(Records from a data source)
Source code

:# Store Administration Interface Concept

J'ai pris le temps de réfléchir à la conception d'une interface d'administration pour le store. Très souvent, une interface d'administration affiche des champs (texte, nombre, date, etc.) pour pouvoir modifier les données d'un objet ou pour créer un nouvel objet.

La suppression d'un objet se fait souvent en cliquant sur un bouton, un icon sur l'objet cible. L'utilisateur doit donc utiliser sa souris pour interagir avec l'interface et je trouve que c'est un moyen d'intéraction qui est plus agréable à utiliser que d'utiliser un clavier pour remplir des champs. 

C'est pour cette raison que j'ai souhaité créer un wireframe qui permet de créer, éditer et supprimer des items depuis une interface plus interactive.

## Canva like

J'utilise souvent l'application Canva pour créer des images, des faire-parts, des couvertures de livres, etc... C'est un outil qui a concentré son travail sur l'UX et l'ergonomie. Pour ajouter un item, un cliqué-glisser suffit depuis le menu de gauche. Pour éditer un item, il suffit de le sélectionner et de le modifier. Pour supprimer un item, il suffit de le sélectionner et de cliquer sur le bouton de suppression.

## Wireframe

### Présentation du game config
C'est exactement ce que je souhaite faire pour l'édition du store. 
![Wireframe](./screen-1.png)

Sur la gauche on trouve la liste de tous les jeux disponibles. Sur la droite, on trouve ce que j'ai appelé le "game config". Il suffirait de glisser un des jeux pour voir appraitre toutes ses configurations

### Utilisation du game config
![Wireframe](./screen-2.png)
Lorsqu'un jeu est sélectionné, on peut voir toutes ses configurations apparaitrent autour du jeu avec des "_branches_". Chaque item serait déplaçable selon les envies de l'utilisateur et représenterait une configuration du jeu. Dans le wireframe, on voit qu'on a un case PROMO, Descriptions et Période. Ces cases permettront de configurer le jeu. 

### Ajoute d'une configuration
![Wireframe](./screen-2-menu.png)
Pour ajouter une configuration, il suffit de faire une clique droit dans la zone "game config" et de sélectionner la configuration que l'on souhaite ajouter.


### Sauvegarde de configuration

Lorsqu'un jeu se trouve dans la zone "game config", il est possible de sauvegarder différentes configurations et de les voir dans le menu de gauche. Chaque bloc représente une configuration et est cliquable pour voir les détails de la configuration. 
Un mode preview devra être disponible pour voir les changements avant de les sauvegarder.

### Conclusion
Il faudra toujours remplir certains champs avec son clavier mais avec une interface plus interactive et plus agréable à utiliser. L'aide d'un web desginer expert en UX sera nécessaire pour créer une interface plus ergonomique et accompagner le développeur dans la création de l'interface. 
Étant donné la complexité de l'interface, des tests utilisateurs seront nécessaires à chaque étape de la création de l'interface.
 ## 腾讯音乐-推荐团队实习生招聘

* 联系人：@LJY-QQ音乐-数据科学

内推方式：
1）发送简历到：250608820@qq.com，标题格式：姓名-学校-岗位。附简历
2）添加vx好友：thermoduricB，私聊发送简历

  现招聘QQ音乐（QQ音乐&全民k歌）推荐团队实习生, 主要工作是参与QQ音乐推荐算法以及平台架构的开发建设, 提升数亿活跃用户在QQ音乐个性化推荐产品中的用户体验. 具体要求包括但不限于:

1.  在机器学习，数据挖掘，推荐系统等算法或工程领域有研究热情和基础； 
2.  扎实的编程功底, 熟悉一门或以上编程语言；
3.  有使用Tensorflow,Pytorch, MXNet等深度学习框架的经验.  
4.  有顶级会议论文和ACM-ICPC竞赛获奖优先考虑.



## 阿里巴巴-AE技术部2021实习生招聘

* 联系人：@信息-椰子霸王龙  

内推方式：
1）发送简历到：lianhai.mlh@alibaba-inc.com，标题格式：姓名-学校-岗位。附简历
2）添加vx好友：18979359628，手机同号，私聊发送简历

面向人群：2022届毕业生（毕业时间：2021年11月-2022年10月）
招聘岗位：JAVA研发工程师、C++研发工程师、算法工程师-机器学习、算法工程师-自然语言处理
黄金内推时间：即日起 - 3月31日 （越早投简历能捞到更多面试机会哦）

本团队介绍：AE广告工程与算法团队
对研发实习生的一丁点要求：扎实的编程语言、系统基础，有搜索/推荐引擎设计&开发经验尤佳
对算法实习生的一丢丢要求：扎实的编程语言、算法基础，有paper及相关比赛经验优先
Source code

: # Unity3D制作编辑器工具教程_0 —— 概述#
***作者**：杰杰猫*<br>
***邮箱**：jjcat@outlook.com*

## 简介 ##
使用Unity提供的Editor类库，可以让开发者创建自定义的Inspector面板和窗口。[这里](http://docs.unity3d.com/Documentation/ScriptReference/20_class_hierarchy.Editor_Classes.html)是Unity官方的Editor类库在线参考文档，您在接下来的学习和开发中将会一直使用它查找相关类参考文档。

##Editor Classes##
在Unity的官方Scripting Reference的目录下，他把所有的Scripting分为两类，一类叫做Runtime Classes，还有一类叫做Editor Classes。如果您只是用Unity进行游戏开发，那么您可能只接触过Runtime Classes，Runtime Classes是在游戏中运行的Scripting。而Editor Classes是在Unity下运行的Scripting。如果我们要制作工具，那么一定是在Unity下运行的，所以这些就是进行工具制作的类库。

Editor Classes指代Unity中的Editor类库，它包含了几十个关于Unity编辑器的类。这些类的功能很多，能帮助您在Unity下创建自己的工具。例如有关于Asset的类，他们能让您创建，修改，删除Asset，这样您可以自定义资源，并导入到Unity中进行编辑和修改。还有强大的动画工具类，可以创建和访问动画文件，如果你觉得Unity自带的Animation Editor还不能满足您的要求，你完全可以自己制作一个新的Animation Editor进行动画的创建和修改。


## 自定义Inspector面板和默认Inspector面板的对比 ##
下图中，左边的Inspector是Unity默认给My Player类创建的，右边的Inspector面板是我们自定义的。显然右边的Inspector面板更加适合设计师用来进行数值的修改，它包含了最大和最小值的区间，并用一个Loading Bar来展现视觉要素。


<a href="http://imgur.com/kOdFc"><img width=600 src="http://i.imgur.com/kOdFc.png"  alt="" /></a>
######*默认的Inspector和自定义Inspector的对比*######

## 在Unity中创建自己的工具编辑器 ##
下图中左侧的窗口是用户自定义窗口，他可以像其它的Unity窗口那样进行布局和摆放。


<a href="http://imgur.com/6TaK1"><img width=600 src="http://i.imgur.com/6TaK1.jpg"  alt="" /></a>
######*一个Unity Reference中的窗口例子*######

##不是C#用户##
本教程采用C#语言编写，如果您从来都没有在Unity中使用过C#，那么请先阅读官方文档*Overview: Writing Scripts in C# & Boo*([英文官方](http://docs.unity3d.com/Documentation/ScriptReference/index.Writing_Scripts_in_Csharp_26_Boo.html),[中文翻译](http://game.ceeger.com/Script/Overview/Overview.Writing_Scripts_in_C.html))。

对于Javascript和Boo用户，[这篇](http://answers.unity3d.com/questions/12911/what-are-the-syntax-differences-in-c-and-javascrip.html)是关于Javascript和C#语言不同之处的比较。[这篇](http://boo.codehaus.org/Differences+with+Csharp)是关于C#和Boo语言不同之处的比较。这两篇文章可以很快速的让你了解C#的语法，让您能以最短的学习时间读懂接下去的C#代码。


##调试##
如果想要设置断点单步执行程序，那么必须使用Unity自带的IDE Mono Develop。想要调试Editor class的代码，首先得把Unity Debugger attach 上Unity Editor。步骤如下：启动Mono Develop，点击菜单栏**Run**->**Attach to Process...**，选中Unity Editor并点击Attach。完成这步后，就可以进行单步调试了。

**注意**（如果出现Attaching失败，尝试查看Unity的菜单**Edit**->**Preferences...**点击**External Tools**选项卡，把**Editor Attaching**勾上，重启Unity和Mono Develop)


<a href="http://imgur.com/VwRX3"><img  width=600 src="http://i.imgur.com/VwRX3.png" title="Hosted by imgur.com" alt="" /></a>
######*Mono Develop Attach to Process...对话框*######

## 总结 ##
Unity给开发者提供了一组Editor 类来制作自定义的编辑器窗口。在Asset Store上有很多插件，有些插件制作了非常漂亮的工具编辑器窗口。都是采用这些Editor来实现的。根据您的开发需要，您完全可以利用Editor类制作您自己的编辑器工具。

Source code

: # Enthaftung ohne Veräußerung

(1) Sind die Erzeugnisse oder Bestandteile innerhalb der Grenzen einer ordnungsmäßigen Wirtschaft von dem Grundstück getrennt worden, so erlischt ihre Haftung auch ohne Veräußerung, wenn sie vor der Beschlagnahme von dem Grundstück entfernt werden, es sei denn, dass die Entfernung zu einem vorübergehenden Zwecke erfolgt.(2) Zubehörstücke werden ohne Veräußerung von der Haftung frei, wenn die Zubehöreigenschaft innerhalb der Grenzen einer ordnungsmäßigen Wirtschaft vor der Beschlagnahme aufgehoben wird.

REQUIRED ACTION:
Which lines should be output? Exactly those from the first line of the data through the line containing "La suppression d'un", inclusive.

ANSWER TO THIS EXERCISE:
Source code

:# Store Administration Interface Concept

J'ai pris le temps de réfléchir à la conception d'une interface d'administration pour le store. Très souvent, une interface d'administration affiche des champs (texte, nombre, date, etc.) pour pouvoir modifier les données d'un objet ou pour créer un nouvel objet.

La suppression d'un objet se fait souvent en cliquant sur un bouton, un icon sur l'objet cible. L'utilisateur doit donc utiliser sa souris pour interagir avec l'interface et je trouve que c'est un moyen d'intéraction qui est plus agréable à utiliser que d'utiliser un clavier pour remplir des champs. 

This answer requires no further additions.